Brandon Delof, Executive Director of the North Dakota Housing Finance Agency, told the Budget Section (Regulatory Division) that the agency is putting state housing dollars to work but faces far more demand than available funding.
“We received requests for over $73,000,000 and we were able to award $25,000,000 total,” said Jennifer Henderson, director of community housing and grants management, describing the September 2025 multifamily application round. The agency combined federal programs and state Housing Incentive Fund (HIF) dollars in a single round and conditionally committed awards that must close and break ground by September 2026 or forfeit the funds.

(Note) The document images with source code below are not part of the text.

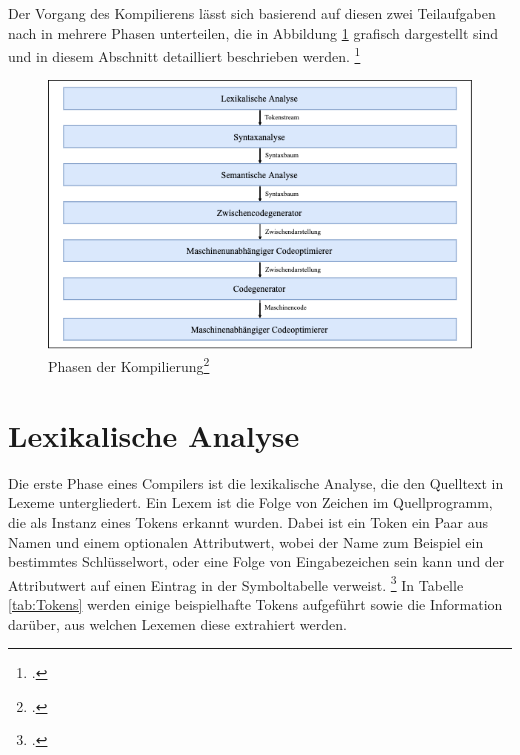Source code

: Der Vorgang des Kompilierens lässt sich basierend auf diesen zwei Teilaufgaben nach \citeauthor{Ullmann2008} in mehrere Phasen unterteilen,  die in Abbildung \ref{fig:Compilerphasen} grafisch dargestellt sind und in diesem Abschnitt detailliert beschrieben werden.  \footcite[Vgl.][S. 6]{Ullmann2008}

\begin{figure}[!ht]
 \includegraphics[width=\textwidth,keepaspectratio]{Images/Compiler/Phasen.png}
 \caption[Phasen der Kompilierung]{Phasen der Kompilierung\protect\footcite{Ullmann2008}}
 \label{fig:Compilerphasen}
\end{figure}


\section{Lexikalische Analyse}
Die erste Phase eines Compilers ist die lexikalische Analyse,  die den Quelltext in Lexeme untergliedert.  Ein Lexem ist die Folge von Zeichen im Quellprogramm,  die als Instanz eines Tokens erkannt wurden.  Dabei ist ein Token ein Paar aus Namen und einem optionalen Attributwert,  wobei der Name zum Beispiel ein bestimmtes Schlüsselwort, oder eine Folge von Eingabezeichen sein kann und der Attributwert auf einen Eintrag in der Symboltabelle verweist.  \footcite[Vgl.][S. 135 f.]{Ullmann2008} In Tabelle \ref{tab:Tokens} werden einige beispielhafte Tokens aufgeführt sowie die Information darüber, aus welchen Lexemen diese extrahiert werden.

Why it matters: Lawmakers must decide whether to sustain or grow the HIF, which the agency uses as gap financing alongside federal awards and tax credits. The program leverages other capital—Henderson said multifamily projects leverage roughly $6.17 in total development costs for every HIF dollar and single-family investments generate nearly $4 in development per HIF dollar—so changes to HIF appropriations would affect how many projects can move forward.

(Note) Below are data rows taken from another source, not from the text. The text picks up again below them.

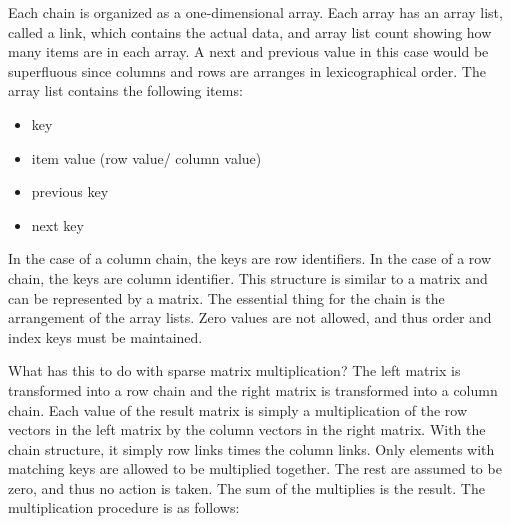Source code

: Each chain is organized as a one-dimensional array.  Each array has an array list, called a link, which contains the actual data, and array list count showing how many items are in each array.  A next and previous value in this case would be superfluous since columns and rows are arranges in lexicographical order.  The array list contains the following items:
\begin{itemize}
\item key
\item item value (row value/ column value)
\item previous key
\item next key 
\end{itemize}

In the case of a column chain, the keys are row identifiers.   In the case of a row chain, the keys are column identifier.  This structure is similar to a matrix and can be represented by a matrix.  The essential thing for the chain is the arrangement of the array lists.  Zero values are not allowed, and thus order and index keys must be maintained.  

What has this to do with sparse matrix multiplication?  The left matrix is transformed into a row chain and the right matrix is transformed into a column chain.  Each value of the result matrix is simply a multiplication of the row vectors in the left matrix by the column vectors in the right matrix.  With the chain structure, it simply row links times the column links.  Only elements with matching keys are allowed to be multiplied together.  The rest are assumed to be zero, and thus no action is taken.  The sum of the multiplies is the result.  The multiplication procedure is as follows:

Details: The 2025 HIF allocation consisted of a $25,000,000 Strategic Investment Fund transfer split into $20,000,000 for multifamily projects and $5,000,000 for single-family development. The agency reports 16 qualified multifamily projects did not receive awards in the round. For single-family development, projects in communities under 20,000 population may receive up to $120,000 as a construction line of credit; community land trusts in Fargo, Grand Forks and Minot have used revolving lines to acquire and resell homes. Henderson said the single-family program has averaged repayments of about $56,000 per home and that $2,100,000 in awards will support construction of 19 homes equaling roughly $8,000,000 in development costs across small towns.
Homeless funding: The agency also manages a $9,850,000 allocation for homeless programs. In the first application round the agency received roughly $7,500,000 in requests and awarded about $4,600,000. Awarded funds were divided among emergency shelter operations (around 41%), homeless prevention and rapid rehousing services (around 42%), and HMIS or administrative costs. Henderson said the agency is prioritizing renewal of existing, performing providers and awarded preference points to organizations able to serve statewide so under-resourced regions now have access to services.
Accountability and next steps: Committee members pressed for outcome tracking and metrics; Henderson described scoring criteria that include spending performance (projects that have expended up to 80% of prior funds receive points), exits to positive destinations and reduction in returns to homelessness. Representative members asked for the number of individuals served once the program year closes; Henderson pledged to provide those figures after year-end reporting is complete. The agency recommended that the Legislature consider funding HIF, single-family development and homeless programs at current levels or higher to continue leveraging private capital and to expand housing stock and services.
The committee heard the agency say awards are conditional and that unused or returned funds are reallocated to future rounds. The session concluded with members indicating they will consider the agencies’ recommendations during upcoming budget deliberations.